The drives arrived quickly. Unfortunately, the guy who got the package either didn’t understand our instructions, or he ignored them. We figured something was wrong when we noticed our remote Oracle servers started screaming, but I’ve gotten a bit ahead of myself.

The dipstick opened the box to find 10 drives inside. So he walked over to the SAN and yanked out 10 drives. Whether the two failed drives were among the 10 pulls was soon not to matter.

It turned out that the new drives didn’t fit. I can’t remember anymore if we messed up and sent him Fibre Channel drives when we should have sent SCSI drives, or if we just sent drives for the wrong type of SAN. It was probably the latter. The dipstick, unfortunately, knew just a little too much for his own good, so he went and grabbed a screwdriver and started improvising.

He removed the new drives from the new enclosures, then went to his pile of old drives, removed those drives from the enclosures, and started bolting the new drives into the old enclosures so they would fit.

Then he started placing the modified drives into the SAN.

By the time someone noticed that the Oracle servers were screaming that they’d lost all their database drives and we were able to get someone to go out into the remote datacenter and see what was going on, it was too late. The SAN had started replicating nothingness. The old data was sitting on the floor, all mixed up.

The dipstick with the screwdriver heard an earful, but it was too late.

Management assembled a crackerjack team of specialists to go on a road trip to rebuild some Oracle servers.
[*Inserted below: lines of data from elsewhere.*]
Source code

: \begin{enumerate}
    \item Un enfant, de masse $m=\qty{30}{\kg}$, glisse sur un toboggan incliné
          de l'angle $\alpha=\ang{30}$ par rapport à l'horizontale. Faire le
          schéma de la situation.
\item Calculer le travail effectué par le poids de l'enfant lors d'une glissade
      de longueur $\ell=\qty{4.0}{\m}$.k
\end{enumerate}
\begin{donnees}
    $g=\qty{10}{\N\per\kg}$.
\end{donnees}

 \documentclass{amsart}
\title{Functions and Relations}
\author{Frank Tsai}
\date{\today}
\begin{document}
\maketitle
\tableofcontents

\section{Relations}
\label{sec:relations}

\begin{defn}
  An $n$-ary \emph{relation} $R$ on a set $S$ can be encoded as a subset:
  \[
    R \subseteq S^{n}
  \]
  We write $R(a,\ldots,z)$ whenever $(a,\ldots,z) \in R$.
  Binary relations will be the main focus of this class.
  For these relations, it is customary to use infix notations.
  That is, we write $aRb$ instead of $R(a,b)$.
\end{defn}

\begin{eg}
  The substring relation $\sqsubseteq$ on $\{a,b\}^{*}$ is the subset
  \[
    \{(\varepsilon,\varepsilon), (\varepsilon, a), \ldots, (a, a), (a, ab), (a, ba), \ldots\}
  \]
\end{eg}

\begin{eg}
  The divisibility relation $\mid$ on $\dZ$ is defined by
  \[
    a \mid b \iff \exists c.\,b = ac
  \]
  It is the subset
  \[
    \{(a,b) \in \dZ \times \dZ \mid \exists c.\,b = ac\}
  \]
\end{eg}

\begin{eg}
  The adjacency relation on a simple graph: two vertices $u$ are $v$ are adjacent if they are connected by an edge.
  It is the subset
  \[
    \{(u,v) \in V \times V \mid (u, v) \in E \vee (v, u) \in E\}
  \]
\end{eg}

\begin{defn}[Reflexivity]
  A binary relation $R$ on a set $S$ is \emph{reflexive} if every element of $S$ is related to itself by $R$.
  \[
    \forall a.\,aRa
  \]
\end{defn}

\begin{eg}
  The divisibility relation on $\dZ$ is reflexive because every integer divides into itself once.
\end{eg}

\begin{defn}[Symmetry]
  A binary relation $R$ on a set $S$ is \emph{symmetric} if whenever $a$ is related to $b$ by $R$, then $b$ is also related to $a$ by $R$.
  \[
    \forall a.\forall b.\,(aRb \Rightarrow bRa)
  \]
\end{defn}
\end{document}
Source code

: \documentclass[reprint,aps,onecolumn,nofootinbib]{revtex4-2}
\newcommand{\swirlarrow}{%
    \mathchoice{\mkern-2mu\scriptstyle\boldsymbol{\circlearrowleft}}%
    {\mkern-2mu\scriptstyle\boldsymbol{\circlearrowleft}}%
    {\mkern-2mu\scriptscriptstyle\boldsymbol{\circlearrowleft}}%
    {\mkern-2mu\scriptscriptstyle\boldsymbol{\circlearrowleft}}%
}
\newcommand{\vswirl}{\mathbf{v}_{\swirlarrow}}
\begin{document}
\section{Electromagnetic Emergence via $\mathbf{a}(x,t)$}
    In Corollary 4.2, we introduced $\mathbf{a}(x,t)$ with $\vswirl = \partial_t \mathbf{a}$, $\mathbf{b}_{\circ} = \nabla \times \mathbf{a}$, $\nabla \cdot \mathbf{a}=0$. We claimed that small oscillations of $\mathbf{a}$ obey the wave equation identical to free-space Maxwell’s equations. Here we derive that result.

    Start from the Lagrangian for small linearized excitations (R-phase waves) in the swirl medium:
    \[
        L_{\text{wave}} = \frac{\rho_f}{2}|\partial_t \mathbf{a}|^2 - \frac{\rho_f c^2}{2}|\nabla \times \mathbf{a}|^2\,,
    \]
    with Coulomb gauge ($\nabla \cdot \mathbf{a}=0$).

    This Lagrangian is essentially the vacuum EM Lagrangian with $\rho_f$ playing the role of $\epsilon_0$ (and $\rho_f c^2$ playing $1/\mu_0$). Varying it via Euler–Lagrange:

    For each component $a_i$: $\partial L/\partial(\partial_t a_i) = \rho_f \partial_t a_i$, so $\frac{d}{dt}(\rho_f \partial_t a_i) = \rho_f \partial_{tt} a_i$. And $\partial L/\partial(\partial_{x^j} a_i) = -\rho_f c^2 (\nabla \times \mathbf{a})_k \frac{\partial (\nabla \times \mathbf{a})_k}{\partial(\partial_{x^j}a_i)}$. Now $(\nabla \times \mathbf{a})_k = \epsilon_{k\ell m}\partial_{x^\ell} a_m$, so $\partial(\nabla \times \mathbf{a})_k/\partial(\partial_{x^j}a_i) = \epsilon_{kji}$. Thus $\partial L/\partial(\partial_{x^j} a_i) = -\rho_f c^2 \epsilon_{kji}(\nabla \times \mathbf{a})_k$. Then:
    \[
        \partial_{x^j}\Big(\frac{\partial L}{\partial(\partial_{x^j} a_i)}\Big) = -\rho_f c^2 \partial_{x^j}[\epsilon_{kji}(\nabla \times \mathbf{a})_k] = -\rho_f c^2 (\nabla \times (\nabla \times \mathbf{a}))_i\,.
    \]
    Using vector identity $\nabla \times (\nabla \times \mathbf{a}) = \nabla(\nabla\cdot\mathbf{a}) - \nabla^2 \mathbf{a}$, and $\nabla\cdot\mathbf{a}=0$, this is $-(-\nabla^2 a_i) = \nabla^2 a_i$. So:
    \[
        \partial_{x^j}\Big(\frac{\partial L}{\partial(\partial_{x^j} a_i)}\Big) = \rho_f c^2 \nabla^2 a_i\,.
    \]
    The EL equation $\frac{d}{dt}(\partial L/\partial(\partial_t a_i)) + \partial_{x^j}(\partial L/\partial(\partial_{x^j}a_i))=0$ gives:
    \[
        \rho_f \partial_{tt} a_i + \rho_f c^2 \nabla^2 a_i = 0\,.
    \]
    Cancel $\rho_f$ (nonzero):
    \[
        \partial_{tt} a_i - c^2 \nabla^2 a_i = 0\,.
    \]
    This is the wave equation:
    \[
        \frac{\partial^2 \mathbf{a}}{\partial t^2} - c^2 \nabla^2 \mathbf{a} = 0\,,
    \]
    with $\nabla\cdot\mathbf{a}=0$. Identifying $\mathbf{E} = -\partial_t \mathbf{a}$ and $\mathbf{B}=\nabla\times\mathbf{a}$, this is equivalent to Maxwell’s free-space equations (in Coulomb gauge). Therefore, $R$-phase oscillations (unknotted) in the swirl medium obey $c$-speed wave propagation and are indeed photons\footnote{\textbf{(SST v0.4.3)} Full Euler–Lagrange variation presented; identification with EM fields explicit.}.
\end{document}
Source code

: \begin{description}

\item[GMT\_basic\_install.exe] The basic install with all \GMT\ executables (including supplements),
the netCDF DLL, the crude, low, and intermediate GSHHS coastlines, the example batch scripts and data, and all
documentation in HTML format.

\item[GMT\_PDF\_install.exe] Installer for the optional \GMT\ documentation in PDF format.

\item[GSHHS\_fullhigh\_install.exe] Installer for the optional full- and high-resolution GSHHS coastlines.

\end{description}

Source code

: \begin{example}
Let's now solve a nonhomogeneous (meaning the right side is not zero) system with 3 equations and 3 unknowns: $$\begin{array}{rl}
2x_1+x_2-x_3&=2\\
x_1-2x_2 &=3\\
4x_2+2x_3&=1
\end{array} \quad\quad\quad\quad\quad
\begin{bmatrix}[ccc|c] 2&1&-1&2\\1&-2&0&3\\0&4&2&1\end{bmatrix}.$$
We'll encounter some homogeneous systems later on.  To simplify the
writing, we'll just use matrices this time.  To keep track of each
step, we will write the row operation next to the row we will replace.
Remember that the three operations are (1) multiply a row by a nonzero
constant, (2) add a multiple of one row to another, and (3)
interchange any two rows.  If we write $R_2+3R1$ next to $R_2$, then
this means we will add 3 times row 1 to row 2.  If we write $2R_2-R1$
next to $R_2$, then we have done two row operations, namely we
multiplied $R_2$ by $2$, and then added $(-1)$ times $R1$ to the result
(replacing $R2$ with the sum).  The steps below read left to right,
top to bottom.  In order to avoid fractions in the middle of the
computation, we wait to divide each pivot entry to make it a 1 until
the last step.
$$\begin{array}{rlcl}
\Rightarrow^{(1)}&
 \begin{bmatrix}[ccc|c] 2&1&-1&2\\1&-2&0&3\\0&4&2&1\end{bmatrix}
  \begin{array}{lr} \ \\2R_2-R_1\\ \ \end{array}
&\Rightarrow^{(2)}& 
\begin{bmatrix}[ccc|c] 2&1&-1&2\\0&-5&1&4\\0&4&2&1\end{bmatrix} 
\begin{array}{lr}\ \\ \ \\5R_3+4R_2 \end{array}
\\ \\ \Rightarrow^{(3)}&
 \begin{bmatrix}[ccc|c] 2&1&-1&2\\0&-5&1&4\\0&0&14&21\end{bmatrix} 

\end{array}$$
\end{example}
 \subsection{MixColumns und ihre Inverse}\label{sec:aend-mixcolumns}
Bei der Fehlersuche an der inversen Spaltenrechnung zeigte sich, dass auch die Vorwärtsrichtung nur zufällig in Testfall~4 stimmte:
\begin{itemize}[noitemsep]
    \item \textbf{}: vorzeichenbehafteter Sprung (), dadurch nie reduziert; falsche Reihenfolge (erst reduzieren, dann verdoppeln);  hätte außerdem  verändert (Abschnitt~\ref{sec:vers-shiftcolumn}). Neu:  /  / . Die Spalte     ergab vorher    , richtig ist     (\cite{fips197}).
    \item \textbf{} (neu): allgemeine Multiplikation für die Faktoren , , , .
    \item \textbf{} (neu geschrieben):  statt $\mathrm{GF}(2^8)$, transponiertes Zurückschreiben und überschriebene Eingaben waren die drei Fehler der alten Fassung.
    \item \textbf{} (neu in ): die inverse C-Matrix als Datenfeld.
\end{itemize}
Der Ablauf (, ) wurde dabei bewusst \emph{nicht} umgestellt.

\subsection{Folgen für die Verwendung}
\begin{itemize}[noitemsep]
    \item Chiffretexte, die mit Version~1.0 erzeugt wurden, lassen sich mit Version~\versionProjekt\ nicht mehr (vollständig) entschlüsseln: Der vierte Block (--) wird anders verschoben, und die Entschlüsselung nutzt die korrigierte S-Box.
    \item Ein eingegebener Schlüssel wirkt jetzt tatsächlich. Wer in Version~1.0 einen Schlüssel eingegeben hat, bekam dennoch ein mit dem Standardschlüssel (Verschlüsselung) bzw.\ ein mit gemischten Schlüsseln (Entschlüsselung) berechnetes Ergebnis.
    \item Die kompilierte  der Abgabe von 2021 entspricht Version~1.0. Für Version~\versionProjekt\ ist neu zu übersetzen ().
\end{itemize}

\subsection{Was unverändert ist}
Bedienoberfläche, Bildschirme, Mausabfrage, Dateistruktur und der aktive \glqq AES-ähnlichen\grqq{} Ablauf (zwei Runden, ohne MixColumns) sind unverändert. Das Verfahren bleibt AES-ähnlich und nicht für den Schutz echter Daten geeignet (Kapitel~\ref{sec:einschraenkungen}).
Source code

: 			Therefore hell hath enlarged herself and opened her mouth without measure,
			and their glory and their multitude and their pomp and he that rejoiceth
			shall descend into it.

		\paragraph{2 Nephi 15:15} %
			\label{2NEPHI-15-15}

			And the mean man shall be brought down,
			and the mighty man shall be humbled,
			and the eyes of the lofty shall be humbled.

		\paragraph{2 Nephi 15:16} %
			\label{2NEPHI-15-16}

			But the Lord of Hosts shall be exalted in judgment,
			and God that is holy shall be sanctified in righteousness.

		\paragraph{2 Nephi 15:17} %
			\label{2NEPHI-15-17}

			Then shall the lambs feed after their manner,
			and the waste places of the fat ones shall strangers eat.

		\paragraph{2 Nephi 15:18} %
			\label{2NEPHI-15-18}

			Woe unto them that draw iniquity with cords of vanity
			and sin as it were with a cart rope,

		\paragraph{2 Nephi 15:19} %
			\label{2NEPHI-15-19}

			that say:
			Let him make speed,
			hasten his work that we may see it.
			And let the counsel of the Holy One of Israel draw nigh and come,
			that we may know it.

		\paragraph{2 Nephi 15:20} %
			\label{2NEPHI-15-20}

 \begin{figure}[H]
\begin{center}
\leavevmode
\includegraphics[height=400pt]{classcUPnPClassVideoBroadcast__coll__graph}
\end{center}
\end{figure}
Thankfully, I was in the middle of a patch cycle when this happened, so I was too busy to participate.

That was probably the only time I was glad to be installing patches. If there’s one thing I like less than installing Microsoft patches, it’s installing Oracle.

Our crackerjack team managed to get the pieces put back together and get the Oracle servers going again, though of course it took more time and cost more money than we originally anticipated. But I never heard what happened to the dipstick with the screwdriver.